Thursday previews are already accelerating Cruise's legacy sequel straight into the "Oh God, That's A Lot Of Money" Zone

Top Gun: Maverick on track for best opening box office of Tom Cruise's career
Tom Cruise in Top Gun: Maverick Photo: Paramount

Tom Cruise’s big, wide, shiny teeth are about to take a big ol’ chunk out of the box office, Deadline reports: Early box office previews for Cruise’s planes-go-fast sequel Top Gun: Maverick are already the best of the actor’s career, and the best ever for studio Paramount. All told, the film’s Thursday winnings (plus returns from a Tuesday preview event, and discounting the international box office, where it’s also doing well) amount to $19.3 million, setting up what’s expected to be at least $80 million, and maybe quite a bit more, across the whole Memorial Day weekend.

There are a whole bunch of factors propelling Maverick to this dominant position, not least of which being Paramount’s extremely strong desire for it to do so: The film is getting the widest release in North American theaters ever, landing in 4,735 theaters this weekend. That’s in addition to a marketing blitz that has done everything in its power to transform the idea of a Top Gun sequel 26 years after the first movie Kenny Loggins’d its way to victory into a cultural phenomenon, instead of the joke it might be expected to be.

Which is not to discount the critical buzz around the film, which has been strong since the moment it first whooshed into theaters with a preview screening at CinemaCon back in April.

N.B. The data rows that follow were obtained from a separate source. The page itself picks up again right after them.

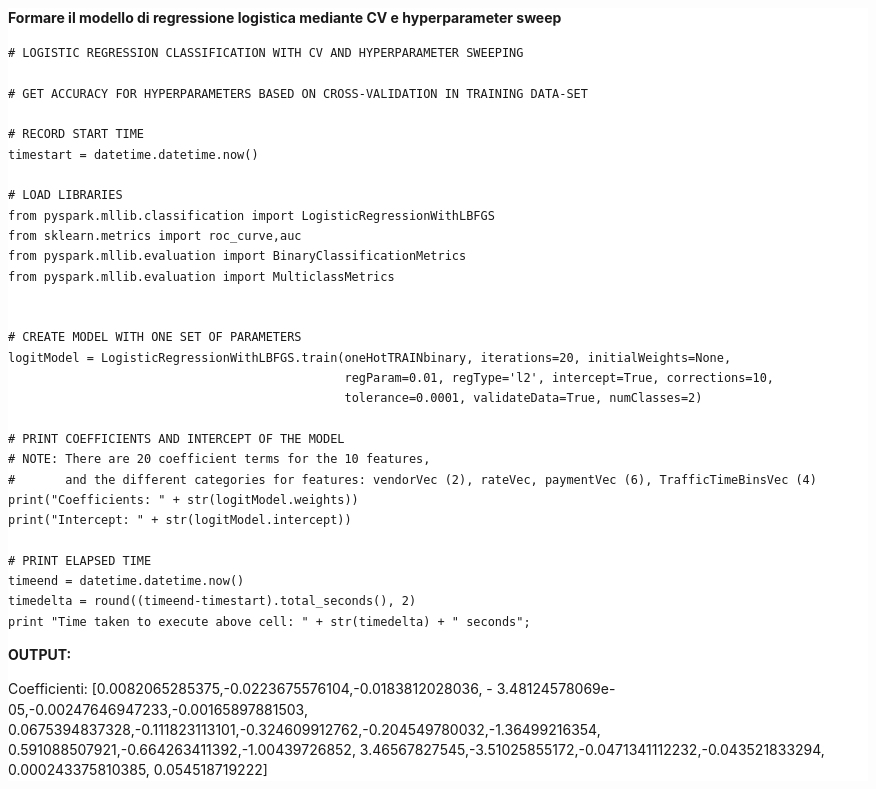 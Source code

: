 **Formare il modello di regressione logistica mediante CV e hyperparameter sweep**

    # LOGISTIC REGRESSION CLASSIFICATION WITH CV AND HYPERPARAMETER SWEEPING

    # GET ACCURACY FOR HYPERPARAMETERS BASED ON CROSS-VALIDATION IN TRAINING DATA-SET

    # RECORD START TIME
    timestart = datetime.datetime.now()
    
    # LOAD LIBRARIES
    from pyspark.mllib.classification import LogisticRegressionWithLBFGS 
    from sklearn.metrics import roc_curve,auc
    from pyspark.mllib.evaluation import BinaryClassificationMetrics
    from pyspark.mllib.evaluation import MulticlassMetrics
    
    
    # CREATE MODEL WITH ONE SET OF PARAMETERS
    logitModel = LogisticRegressionWithLBFGS.train(oneHotTRAINbinary, iterations=20, initialWeights=None, 
                                                   regParam=0.01, regType='l2', intercept=True, corrections=10, 
                                                   tolerance=0.0001, validateData=True, numClasses=2)
    
    # PRINT COEFFICIENTS AND INTERCEPT OF THE MODEL
    # NOTE: There are 20 coefficient terms for the 10 features, 
    #       and the different categories for features: vendorVec (2), rateVec, paymentVec (6), TrafficTimeBinsVec (4)
    print("Coefficients: " + str(logitModel.weights))
    print("Intercept: " + str(logitModel.intercept))
    
    # PRINT ELAPSED TIME
    timeend = datetime.datetime.now()
    timedelta = round((timeend-timestart).total_seconds(), 2) 
    print "Time taken to execute above cell: " + str(timedelta) + " seconds"; 


**OUTPUT:** 

Coefficienti: [0.0082065285375,-0.0223675576104,-0.0183812028036, - 3.48124578069e-05,-0.00247646947233,-0.00165897881503, 0.0675394837328,-0.111823113101,-0.324609912762,-0.204549780032,-1.36499216354, 0.591088507921,-0.664263411392,-1.00439726852, 3.46567827545,-3.51025855172,-0.0471341112232,-0.043521833294, 0.000243375810385, 0.054518719222]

Director Joseph Kosinski and the film’s supporting cast have come in for praise for their execution of both the film’s high-speed aerial stunts and its ground-based drama, but it’s Cruise—still, for all his faults, one of the best people in the planet at almost dying to make something cool-looking happen in a movie—who’s drawn the lion’s share of praise.

(Also: It’s Memorial Day weekend, and we’re all in a fairly robust period of “Pretending the pandemic is over,” and, again, they really are marketing the shit out of this particular instance of planes-go-vroom.)

The big question now is how much of this momentum Maverick can take into the holiday weekend; it’ll have to really push if it wants to beat the current record holder for a Memorial Day opening, which, for some reason, is 2007's Pirates Of The Caribbean: At World’s End, at $139.8 million. (Big win for Jerry Bruckheimer, producer on both films, either way, of course.) It’ll have a much easier time scoring the spot of biggest opening of Cruise’s career; its major competition there is Steven Spielberg’s War Of The Worlds, which opened to $64.8 million back in 2005.

Meanwhile, despite being Goosed (sorry) by both the long weekend and Cruise’s star power, Maverick almost certainly won’t score the biggest opening of the year, period; Cruise is powerful and all, but this is still a Paramount movie, and it’s not going to knock Disney’s Doctor Strange In The Multiverse Of Madness ($187 million domestic) out of its top position unless something straight-up miraculous happens.